According to him this is proof that the purposeful cultivation of truffles in the country has real potential.

“The conditions for cultivating truffles in our country are wonderful,” he says.

Prodanov agrees, while further pointing out that these conditions could beget far higher levels of production.

“There are soils and areas with very favourable morphological indicators for various types of truffles,” he says. “In this sense, their quality is not inferior to those in Italy and France, but in terms of quantity, the yields are still far below the possibilities.”

Regulation, or lack of it

According to Dimitrov this is a consequence of the Bulgarian government’s lack of support for what could be a highly lucrative industry.

“Unfortunately, Bulgaria does not provide subsidies for the cultivation of truffles, unlike Italy, France and Spain, where there is substantial financial support available for the planting of the trees needed to grow truffles, covering much of the initial cost of setting up a plantation. They then provide further financial subsidies in the long-term,” he says.

Dimitrov says that while this lack of financial support discourages many people who might be interested in cultivating truffles, interest in the business is nevertheless growing fast.

However, what poses an even greater challenge is the lack of any sort of legislation that would allow what is now essentially (quite literally) an underground industry to become legitimate.

“In Bulgaria, the truffle does not exist as a crop, truffle producers cannot even register as farmers,” says Dimitrov, adding that there have so far been several failed attempts to pass a truffle law to cover all areas of the industry, from wild hunting to trade and cultivation.

Most recently, GERB, a right-wing, populist party widely associated with high levels of corruption, attempted to regulate aspects of the industry just prior to stepping down from power in 2021.

“To be honest, it’s good that [the law] was not adopted, as there were many aspects of the proposed legislation that would have only hindered the newly developing industry,” argues Dimitrov.

Truffle hunting

The lack of regulation not only obstructs the country’s economy as a whole from benefiting from the highly profitable business, but also makes it close to impossible to brand Bulgarian truffles as such.

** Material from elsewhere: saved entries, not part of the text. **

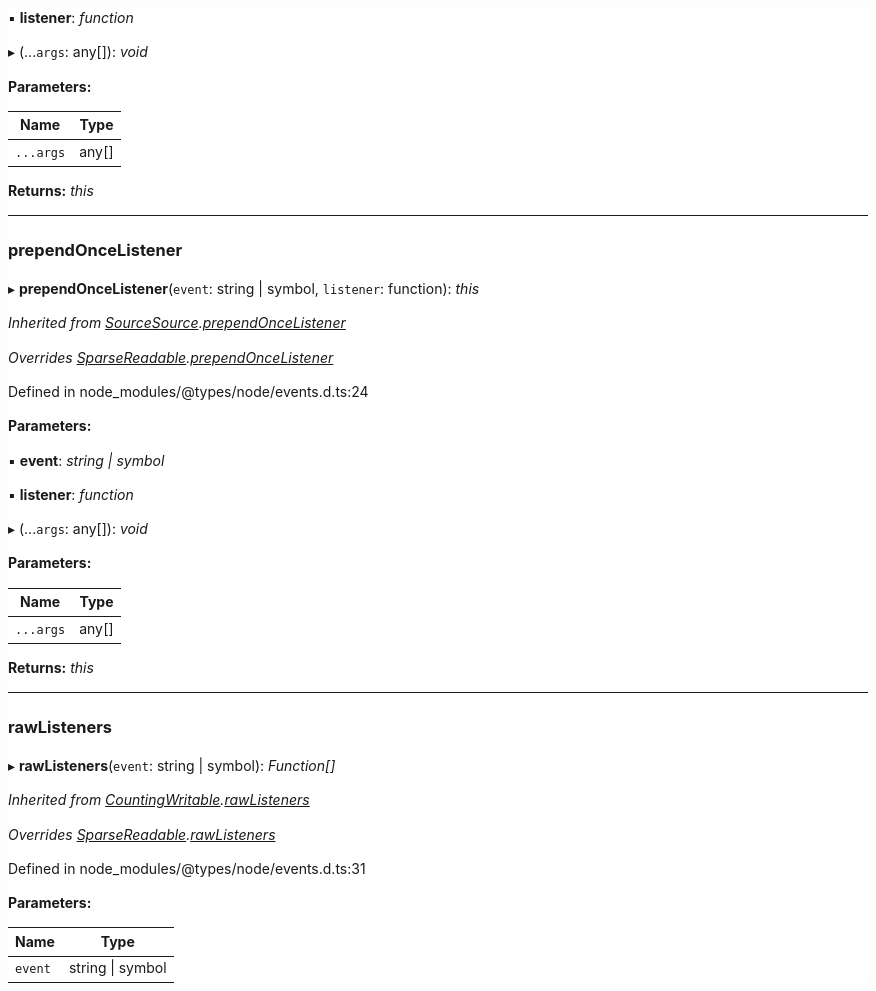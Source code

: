 ▪ **listener**: *function*

▸ (...`args`: any[]): *void*

**Parameters:**

Name | Type |
------ | ------ |
`...args` | any[] |

**Returns:** *this*

___

###  prependOnceListener

▸ **prependOnceListener**(`event`: string | symbol, `listener`: function): *this*

*Inherited from [SourceSource](sourcesource.md).[prependOnceListener](sourcesource.md#prependoncelistener)*

*Overrides [SparseReadable](../interfaces/sparsereadable.md).[prependOnceListener](../interfaces/sparsereadable.md#prependoncelistener)*

Defined in node_modules/@types/node/events.d.ts:24

**Parameters:**

▪ **event**: *string | symbol*

▪ **listener**: *function*

▸ (...`args`: any[]): *void*

**Parameters:**

Name | Type |
------ | ------ |
`...args` | any[] |

**Returns:** *this*

___

###  rawListeners

▸ **rawListeners**(`event`: string | symbol): *Function[]*

*Inherited from [CountingWritable](countingwritable.md).[rawListeners](countingwritable.md#rawlisteners)*

*Overrides [SparseReadable](../interfaces/sparsereadable.md).[rawListeners](../interfaces/sparsereadable.md#rawlisteners)*

Defined in node_modules/@types/node/events.d.ts:31

**Parameters:**

Name | Type |
------ | ------ |
`event` | string &#124; symbol |

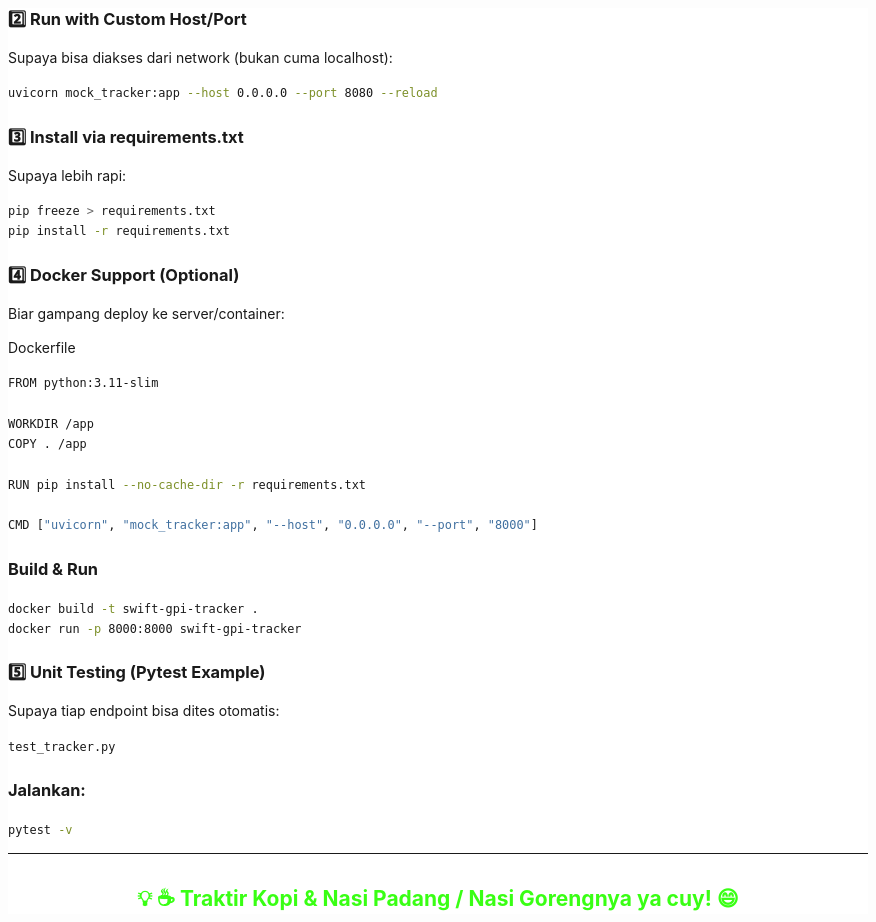 ### 2️⃣ Run with Custom Host/Port

Supaya bisa diakses dari network (bukan cuma localhost):
```bash
uvicorn mock_tracker:app --host 0.0.0.0 --port 8080 --reload
```

### 3️⃣ Install via requirements.txt

Supaya lebih rapi:
```bash
pip freeze > requirements.txt
pip install -r requirements.txt
```

### 4️⃣ Docker Support (Optional)

Biar gampang deploy ke server/container:

Dockerfile
```bash
FROM python:3.11-slim

WORKDIR /app
COPY . /app

RUN pip install --no-cache-dir -r requirements.txt

CMD ["uvicorn", "mock_tracker:app", "--host", "0.0.0.0", "--port", "8000"]
```

### Build & Run
```bash
docker build -t swift-gpi-tracker .
docker run -p 8000:8000 swift-gpi-tracker
```

### 5️⃣ Unit Testing (Pytest Example)

Supaya tiap endpoint bisa dites otomatis:
```bash
test_tracker.py
```

### Jalankan:
```bash
pytest -v
```

---


<h3 align="center" style="color:#39ff14; font-size:1.5rem;">
💡 ☕ Traktir Kopi & Nasi Padang / Nasi Gorengnya ya cuy! 😄
</h3>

As such, many of the less transparent truffle merchants in the country still choose to falsely label their product as originating in Italy and other destinations when exporting the product abroad, where the vast majority of Bulgarian truffles are sold.

Despite the lack of almost any governmental recognition of the truffle business, Dimitrov says that there are now more and more farmers and sellers who want to grow a brand based on transparency about their product and farming practices, hoping that they can eventually become fully legitimate.

“The individuals and businesses members of our association are active in all areas of this industry including foraging, trading, cultivating and selling truffle products, and we recently even began to see a truffle hunting adventure tour being offered.”

The Varna-based brand Thracian Truffles, whose name links the contemporary cultivation of truffles on Bulgarian lands with the ancient Hellenistic Thracian civilisation, is one of the first to attempt to popularise truffles among Bulgarians.

It offers truffle hunting and tasting tours in the outskirts of the Black Sea resort town of Albena, just north of Varna.

Nonetheless, the main destinations for its products remain the markets of Europe, North America and Asia.

“The demand for [Bulgarian] truffles is mainly from external customers,” says Kiro Prodanov.

Even if Bulgarians themselves are only now learning about the delights of cooking with this rarest of delicacies, what’s clear is that if Bulgaria’s government gets behind the nascent industry, truffles could become as well known – and lucrative – as its celebrated rose oil.

But for that to happen, Bulgaria first needs a stable, functioning government; something that in recent years has proven as elusive as, well, truffles.